Question 6.MF.1.1: In a one-dimensional collision, suppose the first object has...
In a one-dimensional collision, suppose the first object has mass m_{1}=1 kg and initial velocity v_{1 i}=3 m / s , whereas the second object has mass m_{2}=2 kg and initial velocity v_{2 i}=-3 m / s . Find the final velocities for the two objects. (For clarity, significant figure conventions are not observed here.)
Substitute the given values and X=v_{1 f} and Y=v_{2 f} into Equations 6.10 and 6.11, respectively, and simplify, obtaining
m_{1} v_{1 i}+m_{2} v_{2 i}=m_{1} v_{1 f}+m_{2} v_{2 f} [6.10]
\frac{1}{2} m_{1} v_{1} i^{2}+\frac{1}{2} m_{2} v_{2 i}{ }^{2}=\frac{1}{2} m_{1} v_{1} f^{2}+\frac{1}{2} m_{2} v_{2} f^{2} [6.11]
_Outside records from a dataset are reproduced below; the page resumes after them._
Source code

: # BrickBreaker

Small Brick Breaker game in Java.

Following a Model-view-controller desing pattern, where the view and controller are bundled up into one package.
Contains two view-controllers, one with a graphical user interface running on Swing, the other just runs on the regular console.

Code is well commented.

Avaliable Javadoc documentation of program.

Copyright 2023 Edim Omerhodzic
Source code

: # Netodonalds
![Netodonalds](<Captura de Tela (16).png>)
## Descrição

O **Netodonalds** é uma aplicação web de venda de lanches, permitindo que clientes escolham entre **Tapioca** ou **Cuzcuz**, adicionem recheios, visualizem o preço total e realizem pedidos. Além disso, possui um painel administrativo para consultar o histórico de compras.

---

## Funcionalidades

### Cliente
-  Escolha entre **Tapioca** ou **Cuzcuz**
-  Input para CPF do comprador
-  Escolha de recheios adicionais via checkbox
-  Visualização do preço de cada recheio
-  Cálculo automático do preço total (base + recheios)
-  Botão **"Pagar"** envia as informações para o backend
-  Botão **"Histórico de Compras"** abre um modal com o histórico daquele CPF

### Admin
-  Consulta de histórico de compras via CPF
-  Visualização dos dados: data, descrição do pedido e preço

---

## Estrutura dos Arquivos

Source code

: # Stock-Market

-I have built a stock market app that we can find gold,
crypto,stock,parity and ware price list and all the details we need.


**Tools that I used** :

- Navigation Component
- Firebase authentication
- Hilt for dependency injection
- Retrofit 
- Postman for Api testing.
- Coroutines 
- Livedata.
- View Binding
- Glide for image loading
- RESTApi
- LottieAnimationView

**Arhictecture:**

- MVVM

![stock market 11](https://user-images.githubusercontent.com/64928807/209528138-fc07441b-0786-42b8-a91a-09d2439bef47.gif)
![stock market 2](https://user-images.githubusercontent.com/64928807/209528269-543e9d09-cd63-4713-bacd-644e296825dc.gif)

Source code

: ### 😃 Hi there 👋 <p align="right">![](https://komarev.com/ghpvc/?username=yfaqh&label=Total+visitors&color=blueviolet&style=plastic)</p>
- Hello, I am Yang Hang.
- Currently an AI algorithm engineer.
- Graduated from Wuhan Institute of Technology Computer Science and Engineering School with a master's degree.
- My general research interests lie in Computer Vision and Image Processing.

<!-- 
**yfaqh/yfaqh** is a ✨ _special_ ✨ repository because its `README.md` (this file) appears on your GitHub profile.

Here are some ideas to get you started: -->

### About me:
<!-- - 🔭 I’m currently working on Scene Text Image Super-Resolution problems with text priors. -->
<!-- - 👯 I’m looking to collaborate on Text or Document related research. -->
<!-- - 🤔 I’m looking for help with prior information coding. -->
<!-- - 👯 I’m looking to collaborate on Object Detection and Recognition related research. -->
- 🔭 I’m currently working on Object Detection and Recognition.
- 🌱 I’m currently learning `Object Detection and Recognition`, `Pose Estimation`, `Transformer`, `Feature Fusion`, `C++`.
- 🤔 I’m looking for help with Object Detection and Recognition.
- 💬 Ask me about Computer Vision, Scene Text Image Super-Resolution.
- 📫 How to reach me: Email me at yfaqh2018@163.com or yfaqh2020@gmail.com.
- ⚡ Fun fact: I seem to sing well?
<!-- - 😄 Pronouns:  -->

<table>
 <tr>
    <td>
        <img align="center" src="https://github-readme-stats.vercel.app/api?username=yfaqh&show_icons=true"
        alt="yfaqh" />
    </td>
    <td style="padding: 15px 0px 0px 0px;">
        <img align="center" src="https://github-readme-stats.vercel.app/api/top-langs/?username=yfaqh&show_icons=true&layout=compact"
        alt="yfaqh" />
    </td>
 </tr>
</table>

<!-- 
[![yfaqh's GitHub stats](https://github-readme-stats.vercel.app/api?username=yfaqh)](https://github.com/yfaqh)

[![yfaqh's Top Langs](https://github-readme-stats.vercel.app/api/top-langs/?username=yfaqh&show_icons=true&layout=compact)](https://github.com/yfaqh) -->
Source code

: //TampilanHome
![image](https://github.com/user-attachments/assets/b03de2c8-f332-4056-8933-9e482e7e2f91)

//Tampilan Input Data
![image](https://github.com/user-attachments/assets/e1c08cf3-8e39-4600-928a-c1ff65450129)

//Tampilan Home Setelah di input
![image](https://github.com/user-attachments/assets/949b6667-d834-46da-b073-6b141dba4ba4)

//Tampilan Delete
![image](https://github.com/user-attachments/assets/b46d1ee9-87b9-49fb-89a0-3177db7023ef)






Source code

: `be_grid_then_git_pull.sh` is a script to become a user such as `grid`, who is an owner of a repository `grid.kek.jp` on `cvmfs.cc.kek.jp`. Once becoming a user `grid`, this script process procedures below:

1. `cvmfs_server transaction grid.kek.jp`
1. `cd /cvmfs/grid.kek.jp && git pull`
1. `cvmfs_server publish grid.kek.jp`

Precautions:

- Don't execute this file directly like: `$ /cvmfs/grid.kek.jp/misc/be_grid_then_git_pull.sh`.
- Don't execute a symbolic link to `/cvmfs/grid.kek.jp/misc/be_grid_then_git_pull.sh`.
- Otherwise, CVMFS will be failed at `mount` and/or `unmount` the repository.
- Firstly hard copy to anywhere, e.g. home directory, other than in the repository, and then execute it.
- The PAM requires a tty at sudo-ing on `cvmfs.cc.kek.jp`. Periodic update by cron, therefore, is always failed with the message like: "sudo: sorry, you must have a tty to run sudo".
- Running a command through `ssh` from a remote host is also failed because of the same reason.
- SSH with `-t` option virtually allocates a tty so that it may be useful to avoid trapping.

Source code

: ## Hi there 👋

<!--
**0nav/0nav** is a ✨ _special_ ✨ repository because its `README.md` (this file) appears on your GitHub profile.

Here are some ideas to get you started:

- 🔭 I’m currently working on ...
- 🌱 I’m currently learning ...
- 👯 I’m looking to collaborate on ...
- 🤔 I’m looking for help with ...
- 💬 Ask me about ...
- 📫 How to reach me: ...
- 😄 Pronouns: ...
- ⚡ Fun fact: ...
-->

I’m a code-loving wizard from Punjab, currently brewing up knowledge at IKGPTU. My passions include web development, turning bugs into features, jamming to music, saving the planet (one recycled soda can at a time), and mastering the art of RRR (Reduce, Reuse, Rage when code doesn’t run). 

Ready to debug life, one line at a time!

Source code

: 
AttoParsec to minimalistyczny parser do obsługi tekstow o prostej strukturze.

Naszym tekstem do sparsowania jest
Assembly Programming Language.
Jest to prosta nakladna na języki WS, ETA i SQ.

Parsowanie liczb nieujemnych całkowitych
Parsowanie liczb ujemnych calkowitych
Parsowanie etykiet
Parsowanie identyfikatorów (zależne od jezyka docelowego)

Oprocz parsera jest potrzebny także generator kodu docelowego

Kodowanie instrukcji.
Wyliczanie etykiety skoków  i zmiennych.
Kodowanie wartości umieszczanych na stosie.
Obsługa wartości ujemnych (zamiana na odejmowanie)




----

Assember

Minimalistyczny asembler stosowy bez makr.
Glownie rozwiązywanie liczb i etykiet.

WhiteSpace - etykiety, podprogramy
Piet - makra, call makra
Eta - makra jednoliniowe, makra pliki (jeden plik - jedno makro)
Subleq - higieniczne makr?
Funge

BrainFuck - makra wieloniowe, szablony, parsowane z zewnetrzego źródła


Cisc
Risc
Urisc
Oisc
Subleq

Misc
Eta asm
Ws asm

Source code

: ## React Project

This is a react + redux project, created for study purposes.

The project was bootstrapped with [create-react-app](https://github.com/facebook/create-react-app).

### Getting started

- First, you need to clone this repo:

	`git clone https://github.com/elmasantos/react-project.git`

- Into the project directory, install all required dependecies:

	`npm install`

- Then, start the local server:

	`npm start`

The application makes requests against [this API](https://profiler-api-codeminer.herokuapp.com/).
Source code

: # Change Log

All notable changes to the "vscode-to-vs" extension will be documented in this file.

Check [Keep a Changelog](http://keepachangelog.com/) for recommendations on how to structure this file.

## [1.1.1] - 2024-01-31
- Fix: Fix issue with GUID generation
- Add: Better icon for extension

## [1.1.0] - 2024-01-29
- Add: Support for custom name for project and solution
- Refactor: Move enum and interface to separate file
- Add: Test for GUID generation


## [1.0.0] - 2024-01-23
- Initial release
\begin{gathered}-3=X+2 Y (1)\\27=X^{2}+2 Y^{2} (2)\end{gathered}
Equation (1) is that of a straight line, whereas Equation (2) describes an ellipse. Solve Equation (1) for X and substitute into Equation (2), obtaining 27 = (-3-2 Y)^{2}+2 Y^{2} , which can be simplified to
Y^{2}+2 Y-3=0
In general, the quadratic formula must now be applied, but this equation factors, giving Y=v_{2 f}= 1 m/s or -3 m/s. Only the first answer, 1 m/s, makes sense. Substituting it into Equation (1) yields
X=v_{1 f}=-5 m / s
It is also possible to use Equation 6.10 together with the derived Equation 6.14. This situation, illustrated in Example 6.5, is equivalent to finding the intersection of two straight lines. It’s easier to remember the equation for the conservation of energy than the special Equation 6.14, so it’s a good idea to be able to solve such problems both ways.
v_{1 i}-v_{2 i}=-\left(v_{1 f}-v_{2 f}\right) [6.14]